→ Work order
Looking at the records below, say how many lines contain "https". Nothing else belongs in the answer.

→ Excerpted data

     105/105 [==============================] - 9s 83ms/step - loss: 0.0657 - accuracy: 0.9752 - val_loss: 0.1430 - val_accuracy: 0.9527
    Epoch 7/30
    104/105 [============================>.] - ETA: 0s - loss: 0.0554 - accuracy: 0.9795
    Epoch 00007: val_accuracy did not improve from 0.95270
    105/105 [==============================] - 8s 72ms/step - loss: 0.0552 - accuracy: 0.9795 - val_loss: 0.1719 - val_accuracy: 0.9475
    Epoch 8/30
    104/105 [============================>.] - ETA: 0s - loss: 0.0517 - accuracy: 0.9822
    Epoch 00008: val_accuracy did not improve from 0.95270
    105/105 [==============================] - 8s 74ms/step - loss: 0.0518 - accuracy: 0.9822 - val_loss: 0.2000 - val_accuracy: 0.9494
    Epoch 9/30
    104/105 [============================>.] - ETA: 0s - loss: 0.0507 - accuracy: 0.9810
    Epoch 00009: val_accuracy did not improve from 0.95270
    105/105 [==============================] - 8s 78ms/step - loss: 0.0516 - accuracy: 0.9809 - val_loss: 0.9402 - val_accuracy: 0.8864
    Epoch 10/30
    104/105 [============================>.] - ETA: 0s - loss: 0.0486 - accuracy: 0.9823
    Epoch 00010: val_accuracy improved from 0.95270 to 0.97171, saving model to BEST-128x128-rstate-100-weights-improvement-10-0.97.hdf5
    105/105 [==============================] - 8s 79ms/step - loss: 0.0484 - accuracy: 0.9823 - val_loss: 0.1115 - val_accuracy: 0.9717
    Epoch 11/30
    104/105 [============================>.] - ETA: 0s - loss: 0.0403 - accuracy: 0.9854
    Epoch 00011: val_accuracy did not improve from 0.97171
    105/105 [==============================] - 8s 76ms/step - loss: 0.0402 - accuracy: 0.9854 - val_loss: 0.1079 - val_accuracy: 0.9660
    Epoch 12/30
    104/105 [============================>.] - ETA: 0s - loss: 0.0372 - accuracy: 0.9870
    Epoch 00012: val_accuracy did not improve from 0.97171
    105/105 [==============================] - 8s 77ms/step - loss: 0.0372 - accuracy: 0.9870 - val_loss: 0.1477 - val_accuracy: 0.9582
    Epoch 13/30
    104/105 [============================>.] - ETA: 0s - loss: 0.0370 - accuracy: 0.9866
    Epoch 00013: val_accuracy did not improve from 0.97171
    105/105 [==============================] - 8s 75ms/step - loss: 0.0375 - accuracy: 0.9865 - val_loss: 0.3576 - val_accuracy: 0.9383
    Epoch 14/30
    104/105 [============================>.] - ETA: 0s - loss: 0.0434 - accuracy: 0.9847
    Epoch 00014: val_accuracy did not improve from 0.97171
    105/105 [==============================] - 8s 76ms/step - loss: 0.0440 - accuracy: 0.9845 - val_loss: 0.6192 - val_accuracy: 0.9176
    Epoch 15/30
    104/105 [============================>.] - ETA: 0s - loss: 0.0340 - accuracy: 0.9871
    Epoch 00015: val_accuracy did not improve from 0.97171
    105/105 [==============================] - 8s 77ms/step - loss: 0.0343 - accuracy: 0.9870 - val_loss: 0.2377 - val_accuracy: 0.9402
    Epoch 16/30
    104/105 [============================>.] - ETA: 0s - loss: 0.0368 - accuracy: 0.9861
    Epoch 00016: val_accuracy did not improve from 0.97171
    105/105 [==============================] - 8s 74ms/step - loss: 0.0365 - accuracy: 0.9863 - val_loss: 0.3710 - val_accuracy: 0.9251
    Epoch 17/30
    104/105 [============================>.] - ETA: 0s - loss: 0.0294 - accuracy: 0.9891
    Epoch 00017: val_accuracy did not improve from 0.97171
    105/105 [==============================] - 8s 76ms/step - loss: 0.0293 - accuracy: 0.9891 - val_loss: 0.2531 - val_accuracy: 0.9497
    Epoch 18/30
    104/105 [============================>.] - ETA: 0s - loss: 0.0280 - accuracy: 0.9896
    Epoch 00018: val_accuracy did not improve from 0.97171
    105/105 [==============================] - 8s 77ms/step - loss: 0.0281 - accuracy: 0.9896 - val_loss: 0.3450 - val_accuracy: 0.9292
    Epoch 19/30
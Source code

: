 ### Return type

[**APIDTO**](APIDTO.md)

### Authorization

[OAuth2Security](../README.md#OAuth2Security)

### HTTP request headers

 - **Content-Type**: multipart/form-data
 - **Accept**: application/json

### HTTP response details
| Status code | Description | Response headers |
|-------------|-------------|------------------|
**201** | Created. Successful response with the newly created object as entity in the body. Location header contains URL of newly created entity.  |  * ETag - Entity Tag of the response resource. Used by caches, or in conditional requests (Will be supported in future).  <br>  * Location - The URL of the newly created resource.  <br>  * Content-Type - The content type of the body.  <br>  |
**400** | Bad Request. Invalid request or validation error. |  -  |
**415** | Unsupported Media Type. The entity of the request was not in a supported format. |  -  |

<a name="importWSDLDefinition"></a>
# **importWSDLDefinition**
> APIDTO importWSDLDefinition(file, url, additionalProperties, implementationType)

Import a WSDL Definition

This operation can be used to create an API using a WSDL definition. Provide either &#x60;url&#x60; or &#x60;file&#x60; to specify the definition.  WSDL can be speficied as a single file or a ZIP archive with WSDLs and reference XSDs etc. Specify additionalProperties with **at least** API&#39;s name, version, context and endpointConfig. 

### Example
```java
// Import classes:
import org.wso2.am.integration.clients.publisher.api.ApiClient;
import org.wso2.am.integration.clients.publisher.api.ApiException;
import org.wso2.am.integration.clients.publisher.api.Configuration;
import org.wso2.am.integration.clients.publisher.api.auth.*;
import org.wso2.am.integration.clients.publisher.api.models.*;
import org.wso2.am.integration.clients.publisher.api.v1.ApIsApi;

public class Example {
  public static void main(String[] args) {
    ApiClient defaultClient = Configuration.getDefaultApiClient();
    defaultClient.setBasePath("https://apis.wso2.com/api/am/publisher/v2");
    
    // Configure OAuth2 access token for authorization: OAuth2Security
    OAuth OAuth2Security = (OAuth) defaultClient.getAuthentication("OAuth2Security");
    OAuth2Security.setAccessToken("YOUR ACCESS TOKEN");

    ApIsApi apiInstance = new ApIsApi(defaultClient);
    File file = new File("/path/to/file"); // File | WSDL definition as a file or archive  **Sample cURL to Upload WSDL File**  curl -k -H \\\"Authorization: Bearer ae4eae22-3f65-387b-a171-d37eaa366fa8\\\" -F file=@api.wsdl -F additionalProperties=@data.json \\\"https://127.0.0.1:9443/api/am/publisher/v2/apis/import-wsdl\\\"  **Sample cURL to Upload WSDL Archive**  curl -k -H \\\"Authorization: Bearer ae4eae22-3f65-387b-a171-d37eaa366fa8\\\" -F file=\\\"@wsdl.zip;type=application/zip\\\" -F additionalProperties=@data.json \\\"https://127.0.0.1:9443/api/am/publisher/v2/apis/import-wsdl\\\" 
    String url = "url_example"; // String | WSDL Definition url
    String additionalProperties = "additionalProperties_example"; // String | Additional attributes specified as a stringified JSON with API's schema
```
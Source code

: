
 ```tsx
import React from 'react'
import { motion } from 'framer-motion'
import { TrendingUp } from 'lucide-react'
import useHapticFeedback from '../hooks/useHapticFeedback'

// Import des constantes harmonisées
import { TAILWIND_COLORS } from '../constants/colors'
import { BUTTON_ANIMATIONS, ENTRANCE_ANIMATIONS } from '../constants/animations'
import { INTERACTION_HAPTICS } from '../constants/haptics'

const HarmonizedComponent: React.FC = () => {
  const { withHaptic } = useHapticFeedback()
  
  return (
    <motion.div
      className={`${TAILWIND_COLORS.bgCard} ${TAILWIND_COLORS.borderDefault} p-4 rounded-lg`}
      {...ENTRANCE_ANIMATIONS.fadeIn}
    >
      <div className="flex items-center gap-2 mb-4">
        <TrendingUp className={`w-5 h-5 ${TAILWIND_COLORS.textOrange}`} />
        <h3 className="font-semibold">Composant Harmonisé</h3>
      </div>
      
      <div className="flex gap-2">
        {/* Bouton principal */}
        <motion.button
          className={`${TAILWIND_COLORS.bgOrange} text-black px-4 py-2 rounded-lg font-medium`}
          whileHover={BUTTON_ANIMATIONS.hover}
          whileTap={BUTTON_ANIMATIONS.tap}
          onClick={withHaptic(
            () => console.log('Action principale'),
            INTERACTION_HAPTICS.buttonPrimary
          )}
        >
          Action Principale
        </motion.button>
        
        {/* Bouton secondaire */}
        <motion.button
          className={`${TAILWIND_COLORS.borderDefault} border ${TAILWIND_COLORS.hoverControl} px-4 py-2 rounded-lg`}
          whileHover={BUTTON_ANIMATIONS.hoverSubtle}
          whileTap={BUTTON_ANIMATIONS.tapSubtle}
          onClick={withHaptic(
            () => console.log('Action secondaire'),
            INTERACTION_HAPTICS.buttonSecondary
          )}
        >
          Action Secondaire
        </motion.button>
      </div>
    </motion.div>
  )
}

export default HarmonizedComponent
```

→ Response box
2